No one has ever asked me what that has felt like, but if they did, I would say this;

“It feels as though I am pulled under water by a strong, heavy riptide. I’m pulled so far below the water into the depths of darkness. The only light I see, I can’t touch, but I reach out for it anyways, as it waxes and wanes in the distance."

In that darkness, I reach for any bit of hope I can. I reach for something, call it God or a light that never stops flickering, or a spirit of hope.

Since no one has ever asked the first question, I doubt they will ask the second; but I will answer regardless whether or not they ask, “What does life after the darkness feel like?”

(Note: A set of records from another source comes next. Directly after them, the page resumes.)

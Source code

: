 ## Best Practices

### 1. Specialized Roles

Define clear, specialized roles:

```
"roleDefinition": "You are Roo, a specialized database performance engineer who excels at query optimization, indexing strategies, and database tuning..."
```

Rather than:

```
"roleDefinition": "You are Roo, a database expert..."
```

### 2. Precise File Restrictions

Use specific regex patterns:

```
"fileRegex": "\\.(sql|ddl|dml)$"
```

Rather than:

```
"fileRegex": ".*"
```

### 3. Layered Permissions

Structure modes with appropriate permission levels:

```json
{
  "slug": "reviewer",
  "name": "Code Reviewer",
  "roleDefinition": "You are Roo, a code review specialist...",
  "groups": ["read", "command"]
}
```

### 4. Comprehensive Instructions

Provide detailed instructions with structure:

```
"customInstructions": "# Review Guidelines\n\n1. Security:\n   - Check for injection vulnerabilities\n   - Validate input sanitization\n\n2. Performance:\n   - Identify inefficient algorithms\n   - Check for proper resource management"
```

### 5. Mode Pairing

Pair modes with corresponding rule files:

The answer is “It’s like I’m a ghost coming back to life. It’s pure resurrection of my soul. It’s as if everything has purpose and I feel that life has meaning again.”

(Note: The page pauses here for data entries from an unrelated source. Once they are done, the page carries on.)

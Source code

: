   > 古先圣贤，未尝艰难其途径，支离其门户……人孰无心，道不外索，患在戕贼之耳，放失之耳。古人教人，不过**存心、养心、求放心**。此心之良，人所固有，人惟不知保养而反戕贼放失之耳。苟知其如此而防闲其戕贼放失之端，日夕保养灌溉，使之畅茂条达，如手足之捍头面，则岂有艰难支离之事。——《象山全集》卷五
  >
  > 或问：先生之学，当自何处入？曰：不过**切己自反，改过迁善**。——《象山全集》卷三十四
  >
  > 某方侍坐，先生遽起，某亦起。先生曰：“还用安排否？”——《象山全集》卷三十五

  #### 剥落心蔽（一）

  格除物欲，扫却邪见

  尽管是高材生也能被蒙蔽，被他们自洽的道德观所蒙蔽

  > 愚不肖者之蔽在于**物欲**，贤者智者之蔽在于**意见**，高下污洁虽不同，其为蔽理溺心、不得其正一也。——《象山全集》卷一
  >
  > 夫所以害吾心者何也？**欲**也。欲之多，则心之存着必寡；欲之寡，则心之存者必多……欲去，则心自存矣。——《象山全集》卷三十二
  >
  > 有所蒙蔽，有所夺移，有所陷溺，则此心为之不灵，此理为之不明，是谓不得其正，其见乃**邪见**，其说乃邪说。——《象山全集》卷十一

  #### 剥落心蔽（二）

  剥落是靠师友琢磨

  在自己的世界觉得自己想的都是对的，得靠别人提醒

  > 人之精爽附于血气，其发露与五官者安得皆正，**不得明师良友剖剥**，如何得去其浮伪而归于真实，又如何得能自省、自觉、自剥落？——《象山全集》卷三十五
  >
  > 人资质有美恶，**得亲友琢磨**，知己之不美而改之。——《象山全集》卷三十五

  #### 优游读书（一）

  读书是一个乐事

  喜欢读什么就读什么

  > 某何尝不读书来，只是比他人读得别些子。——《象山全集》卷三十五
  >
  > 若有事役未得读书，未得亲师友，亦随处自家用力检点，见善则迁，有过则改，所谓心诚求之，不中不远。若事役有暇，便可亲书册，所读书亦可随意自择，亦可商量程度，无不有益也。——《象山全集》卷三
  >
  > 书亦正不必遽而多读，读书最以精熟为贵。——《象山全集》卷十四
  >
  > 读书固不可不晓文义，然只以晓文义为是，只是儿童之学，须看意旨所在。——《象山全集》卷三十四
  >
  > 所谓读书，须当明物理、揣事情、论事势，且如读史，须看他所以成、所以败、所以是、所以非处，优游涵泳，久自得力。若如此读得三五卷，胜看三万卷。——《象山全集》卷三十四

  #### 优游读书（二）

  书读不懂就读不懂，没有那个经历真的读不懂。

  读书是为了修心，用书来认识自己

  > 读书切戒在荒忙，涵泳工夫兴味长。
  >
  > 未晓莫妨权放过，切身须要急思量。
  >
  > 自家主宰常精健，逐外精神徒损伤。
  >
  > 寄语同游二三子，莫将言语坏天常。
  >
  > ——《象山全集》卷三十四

People wonder how you can be pulled out of a spell that deep. My answer every time will be that “Love brought me back.” I’d think of people who I loved and all the ways I mattered to them. I’d think of the people whose lives I touched in big or small ways. I let myself feel those things deeply and think of them all ripped away from my soul to become intangible, and I didn’t want to lose them. It was like being washed ashore from drowning, letting my lungs free and breathing in fresh air again.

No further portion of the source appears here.